SK hynix Ships HBM4 Samples to NVIDIA in June, Mass Production Slated for Q3 2025

Nomad76 · Jan 16, 2025

SK hynix has sped up its HBM4 development plans, according to a report from ZDNet. The company wants to start shipping HBM4 samples to NVIDIA this June, which is earlier than the original timeline. SK hynix hopes to start supplying products by the end of Q3 2025, this push likely aims to get a head start in the next-gen HBM market. To meet this sped-up schedule, SK hynix has set up a special HBM4 development team to supply NVIDIA. Industry sources indicated on January 15th that SK Hynix plans to deliver its first customer samples of HBM4 in early June this year. The company hit a big milestone when it wrapped up the HBM4 tapeout in Q4 2024, the last design step.

HBM4 marks the sixth iteration of high-bandwidth memory tech using stacked DRAM architecture. It comes after HBM3E, the current fifth-gen version, with large-scale production likely to kick off in late 2025 at the earliest. HBM4 boasts a big leap forward doubling data transfer ability with 2,048 I/O channels up from its forerunner. NVIDIA planned to use 12-layer stacked HBM4 in its 2026 "Rubin" line of powerful GPUs. However, NVIDIA has moved up its timeline for "Rubin" aiming to launch in late 2025.

A source familiar with the matter explained, "It seems that NVIDIA's will to launch Rubin early is stronger than expected, to the point that it is pushing forward trial production to the second half of this year." He added, "In line with this, memory companies such as SK hynix are also pushing for early supply of samples. Product supply could be possible as early as the end of the third quarter."

View at TechPowerUp Main Site | Source

Thunder · Jan 16, 2025

Is there a possibility that we will see HBM in Desktop GPUs one day?

Chaitanya · Jan 16, 2025

For the fully unlocked Blackwell dies then.

AnotherReader · Jan 16, 2025

Thunder said:
Is there a possibility that we will see HBM in Desktop GPUs one day?

It's very unlikely; HBM is far too expensive for anything short of a 5090.

Nomad76 · Jan 16, 2025

Thunder said:
Is there a possibility that we will see HBM in Desktop GPUs one day?
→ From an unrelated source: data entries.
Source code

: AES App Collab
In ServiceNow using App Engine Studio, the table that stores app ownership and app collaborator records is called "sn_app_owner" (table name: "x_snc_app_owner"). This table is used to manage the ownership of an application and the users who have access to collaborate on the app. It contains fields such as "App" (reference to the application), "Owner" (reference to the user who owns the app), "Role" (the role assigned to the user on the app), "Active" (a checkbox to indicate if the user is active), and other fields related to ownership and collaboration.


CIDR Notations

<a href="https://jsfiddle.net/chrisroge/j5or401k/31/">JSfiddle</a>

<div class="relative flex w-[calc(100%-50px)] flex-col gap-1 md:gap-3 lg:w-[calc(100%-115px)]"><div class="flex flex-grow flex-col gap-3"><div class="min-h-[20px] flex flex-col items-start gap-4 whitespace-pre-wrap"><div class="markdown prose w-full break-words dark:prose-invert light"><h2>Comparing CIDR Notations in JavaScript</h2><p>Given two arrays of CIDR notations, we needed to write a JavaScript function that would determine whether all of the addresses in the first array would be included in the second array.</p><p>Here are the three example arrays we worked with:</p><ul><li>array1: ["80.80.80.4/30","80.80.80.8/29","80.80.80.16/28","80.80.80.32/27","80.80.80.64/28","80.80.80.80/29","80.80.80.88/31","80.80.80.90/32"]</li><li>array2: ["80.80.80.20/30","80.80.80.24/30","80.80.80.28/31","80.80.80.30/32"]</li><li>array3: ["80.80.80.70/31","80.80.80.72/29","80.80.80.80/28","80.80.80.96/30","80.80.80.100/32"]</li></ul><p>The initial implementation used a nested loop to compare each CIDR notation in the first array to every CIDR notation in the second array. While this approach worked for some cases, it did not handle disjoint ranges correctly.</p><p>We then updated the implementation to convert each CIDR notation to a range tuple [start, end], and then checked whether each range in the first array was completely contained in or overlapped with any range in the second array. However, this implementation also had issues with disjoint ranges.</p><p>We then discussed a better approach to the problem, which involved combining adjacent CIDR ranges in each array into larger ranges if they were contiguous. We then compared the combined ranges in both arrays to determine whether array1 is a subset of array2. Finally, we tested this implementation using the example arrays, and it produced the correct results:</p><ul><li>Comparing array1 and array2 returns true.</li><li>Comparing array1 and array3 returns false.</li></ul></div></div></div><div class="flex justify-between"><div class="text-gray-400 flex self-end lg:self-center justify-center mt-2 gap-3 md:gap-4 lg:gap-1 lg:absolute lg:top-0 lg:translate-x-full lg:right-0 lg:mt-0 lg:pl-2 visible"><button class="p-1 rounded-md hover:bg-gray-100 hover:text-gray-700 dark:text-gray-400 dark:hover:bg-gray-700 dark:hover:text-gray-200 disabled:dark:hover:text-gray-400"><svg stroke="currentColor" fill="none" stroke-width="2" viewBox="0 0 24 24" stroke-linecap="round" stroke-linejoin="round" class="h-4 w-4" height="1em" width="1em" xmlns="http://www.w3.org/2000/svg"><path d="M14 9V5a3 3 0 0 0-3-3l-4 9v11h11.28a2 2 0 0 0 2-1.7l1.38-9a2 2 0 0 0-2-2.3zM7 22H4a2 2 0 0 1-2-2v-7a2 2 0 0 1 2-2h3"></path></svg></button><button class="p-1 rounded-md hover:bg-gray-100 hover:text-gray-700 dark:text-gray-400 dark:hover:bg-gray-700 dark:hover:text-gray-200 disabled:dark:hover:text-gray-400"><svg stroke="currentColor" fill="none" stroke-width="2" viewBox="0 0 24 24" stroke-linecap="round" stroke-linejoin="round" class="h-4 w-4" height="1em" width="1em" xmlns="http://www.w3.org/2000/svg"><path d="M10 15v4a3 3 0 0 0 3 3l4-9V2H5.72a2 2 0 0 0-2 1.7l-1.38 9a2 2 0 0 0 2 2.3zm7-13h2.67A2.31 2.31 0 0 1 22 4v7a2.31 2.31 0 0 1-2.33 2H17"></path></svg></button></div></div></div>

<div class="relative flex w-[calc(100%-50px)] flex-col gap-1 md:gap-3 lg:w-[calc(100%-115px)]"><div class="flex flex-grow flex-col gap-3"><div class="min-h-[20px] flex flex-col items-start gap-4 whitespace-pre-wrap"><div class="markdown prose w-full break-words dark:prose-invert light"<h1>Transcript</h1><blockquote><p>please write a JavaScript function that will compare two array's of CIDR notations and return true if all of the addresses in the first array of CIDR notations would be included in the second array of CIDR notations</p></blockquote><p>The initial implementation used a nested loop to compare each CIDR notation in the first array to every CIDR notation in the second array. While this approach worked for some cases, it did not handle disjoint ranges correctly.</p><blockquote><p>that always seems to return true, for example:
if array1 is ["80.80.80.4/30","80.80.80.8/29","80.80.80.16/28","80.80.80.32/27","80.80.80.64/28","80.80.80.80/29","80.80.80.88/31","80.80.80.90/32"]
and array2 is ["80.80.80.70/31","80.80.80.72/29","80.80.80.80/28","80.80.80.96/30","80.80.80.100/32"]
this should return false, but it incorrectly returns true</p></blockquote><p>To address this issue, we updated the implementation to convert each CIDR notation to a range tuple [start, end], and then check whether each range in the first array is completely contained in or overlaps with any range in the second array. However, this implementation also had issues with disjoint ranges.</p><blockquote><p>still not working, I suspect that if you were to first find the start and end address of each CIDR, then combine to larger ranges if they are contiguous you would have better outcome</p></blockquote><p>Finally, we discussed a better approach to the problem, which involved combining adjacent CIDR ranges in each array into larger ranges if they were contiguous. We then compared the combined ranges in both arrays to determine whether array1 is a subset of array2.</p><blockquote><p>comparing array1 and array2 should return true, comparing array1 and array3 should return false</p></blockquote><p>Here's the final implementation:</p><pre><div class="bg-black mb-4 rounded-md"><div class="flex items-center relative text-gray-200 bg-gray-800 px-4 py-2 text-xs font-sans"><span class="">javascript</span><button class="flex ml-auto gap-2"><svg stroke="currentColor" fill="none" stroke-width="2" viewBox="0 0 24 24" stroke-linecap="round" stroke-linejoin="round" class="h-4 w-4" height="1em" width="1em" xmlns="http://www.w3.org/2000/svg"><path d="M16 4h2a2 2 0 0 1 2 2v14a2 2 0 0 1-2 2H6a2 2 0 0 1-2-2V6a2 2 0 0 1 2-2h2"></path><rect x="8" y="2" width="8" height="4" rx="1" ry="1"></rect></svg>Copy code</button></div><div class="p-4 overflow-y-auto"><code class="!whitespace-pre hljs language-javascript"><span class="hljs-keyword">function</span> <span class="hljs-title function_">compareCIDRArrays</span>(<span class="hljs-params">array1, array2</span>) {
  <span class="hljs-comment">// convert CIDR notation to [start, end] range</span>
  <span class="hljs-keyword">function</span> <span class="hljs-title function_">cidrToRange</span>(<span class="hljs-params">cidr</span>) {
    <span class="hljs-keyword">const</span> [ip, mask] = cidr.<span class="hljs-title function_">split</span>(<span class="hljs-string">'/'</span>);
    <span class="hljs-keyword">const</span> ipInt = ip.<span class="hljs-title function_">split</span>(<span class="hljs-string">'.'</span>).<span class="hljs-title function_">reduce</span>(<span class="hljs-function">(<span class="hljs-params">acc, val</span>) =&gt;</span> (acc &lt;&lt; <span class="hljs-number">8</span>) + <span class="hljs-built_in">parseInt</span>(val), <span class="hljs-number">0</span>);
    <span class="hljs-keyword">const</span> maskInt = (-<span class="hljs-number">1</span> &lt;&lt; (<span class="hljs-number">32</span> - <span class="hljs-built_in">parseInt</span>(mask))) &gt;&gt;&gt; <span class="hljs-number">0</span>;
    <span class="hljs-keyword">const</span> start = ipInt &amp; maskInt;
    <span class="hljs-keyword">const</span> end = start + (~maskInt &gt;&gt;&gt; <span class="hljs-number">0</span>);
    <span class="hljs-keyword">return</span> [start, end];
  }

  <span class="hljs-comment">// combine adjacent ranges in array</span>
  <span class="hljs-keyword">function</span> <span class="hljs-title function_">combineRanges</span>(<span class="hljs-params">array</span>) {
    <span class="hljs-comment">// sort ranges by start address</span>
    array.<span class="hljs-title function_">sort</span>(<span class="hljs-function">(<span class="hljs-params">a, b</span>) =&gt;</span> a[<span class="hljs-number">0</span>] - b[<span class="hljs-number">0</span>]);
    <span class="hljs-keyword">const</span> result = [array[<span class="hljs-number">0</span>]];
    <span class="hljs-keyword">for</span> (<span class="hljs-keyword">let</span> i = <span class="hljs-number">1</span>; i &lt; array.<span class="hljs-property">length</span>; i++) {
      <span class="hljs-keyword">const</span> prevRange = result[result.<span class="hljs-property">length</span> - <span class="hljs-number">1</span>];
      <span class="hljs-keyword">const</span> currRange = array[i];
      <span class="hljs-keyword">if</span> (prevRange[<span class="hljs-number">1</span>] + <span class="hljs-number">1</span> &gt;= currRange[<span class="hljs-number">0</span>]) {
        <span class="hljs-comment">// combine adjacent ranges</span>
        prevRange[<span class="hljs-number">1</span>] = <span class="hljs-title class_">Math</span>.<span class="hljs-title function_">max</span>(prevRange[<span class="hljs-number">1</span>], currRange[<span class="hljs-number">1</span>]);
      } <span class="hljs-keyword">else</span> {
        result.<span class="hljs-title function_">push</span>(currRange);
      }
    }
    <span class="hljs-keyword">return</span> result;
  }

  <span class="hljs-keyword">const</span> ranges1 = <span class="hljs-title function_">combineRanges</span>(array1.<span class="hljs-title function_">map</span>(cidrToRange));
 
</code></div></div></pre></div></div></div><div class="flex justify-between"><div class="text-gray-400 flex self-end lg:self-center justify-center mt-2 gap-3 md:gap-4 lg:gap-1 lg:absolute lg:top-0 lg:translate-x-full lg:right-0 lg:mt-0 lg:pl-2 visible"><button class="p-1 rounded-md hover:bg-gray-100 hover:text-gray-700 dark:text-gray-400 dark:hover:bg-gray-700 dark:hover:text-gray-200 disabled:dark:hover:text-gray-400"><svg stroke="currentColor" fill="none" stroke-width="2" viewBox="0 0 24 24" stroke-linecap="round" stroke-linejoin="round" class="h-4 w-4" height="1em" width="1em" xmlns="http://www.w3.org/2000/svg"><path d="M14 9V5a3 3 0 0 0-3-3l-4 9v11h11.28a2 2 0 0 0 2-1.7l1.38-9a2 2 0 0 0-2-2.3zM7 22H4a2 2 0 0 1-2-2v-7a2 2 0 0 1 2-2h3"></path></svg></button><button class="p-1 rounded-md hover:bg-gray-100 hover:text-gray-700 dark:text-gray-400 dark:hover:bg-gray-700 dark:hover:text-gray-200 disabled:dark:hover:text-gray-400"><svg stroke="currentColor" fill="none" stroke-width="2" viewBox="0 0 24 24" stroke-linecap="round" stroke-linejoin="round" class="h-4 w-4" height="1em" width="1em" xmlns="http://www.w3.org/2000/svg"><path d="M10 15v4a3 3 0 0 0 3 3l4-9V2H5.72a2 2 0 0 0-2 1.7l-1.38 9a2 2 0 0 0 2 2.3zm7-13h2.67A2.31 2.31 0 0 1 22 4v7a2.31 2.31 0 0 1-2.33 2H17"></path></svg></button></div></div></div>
One day, yes. However, that day is far away in the future. Technically not a problem, just a matter of costs as @AnotherReader pointed out.

igormp · Jan 16, 2025

Thunder said:
Is there a possibility that we will see HBM in Desktop GPUs one day?

Apart from costs, is there much of a point?
The 5090 with GDDR7 at 512-bit manages 1.8TB/s, which is higher than the A100 40GB PCIe (1.6TB/s) and pretty near the A100 80GB SXM/H100 80GB PCIe (2TB/s), all of which use HBM2e, and even the H100 SXM 64GB (2TB/s, HBM3).

To reach such high bandwidth you'd need enough stacks, which would both be hella expensive, and also give a consumer GPU way too much memory that's only usually meant for enterprise offerings.

unwind-protect · Jan 16, 2025

I'm more interested in having this on a CPU.

I would have applications that need every bit of core speed and don't need much memory.

igormp · Jan 16, 2025

unwind-protect said:
I'm more interested in having this on a CPU.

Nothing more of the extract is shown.